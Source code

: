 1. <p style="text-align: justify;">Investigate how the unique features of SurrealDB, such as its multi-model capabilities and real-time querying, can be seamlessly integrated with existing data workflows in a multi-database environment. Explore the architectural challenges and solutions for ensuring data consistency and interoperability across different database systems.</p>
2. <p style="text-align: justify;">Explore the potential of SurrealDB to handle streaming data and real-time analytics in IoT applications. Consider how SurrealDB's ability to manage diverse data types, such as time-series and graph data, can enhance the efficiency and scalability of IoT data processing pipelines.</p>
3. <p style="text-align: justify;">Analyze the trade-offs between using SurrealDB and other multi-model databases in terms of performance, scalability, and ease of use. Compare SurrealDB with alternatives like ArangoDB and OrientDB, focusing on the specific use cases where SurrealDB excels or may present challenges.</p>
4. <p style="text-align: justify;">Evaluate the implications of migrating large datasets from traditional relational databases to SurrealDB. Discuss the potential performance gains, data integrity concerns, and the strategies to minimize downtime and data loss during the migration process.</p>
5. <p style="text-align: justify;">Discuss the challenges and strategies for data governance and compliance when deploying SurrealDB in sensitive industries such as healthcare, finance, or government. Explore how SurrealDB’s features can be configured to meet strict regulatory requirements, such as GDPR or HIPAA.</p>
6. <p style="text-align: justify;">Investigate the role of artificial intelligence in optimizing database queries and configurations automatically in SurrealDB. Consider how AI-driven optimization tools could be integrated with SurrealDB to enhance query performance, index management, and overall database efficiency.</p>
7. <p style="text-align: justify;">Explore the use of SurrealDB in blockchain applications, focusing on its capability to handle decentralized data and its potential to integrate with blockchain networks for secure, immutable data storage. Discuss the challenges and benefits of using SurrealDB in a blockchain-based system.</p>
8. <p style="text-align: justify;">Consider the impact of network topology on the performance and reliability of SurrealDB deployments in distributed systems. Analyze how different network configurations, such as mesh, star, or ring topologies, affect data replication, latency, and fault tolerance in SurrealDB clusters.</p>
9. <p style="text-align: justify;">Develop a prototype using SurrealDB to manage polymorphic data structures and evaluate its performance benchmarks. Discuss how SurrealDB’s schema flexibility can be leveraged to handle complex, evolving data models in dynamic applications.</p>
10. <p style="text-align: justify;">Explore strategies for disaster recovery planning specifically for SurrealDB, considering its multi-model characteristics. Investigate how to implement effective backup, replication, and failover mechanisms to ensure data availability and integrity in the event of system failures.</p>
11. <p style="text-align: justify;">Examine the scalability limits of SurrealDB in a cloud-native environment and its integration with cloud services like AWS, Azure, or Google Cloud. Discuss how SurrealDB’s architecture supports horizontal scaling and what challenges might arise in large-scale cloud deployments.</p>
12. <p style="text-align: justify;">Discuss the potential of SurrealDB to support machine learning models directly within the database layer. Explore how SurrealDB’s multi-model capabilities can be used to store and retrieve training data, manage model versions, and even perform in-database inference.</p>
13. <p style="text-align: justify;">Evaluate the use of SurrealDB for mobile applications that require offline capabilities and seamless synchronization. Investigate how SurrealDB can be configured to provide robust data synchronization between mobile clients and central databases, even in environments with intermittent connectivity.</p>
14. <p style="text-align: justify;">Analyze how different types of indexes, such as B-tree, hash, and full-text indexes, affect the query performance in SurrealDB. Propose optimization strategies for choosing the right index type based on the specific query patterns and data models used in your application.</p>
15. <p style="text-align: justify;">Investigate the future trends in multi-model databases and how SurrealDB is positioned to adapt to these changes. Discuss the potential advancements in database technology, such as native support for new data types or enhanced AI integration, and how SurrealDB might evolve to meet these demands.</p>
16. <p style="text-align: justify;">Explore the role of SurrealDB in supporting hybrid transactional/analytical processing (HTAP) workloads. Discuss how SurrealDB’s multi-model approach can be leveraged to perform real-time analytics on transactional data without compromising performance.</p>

DIRECTIONS:
Work out the number of lines in the listing above that hold the string "integration". Reply with that number only.

RESULT FOR THIS TASK:
2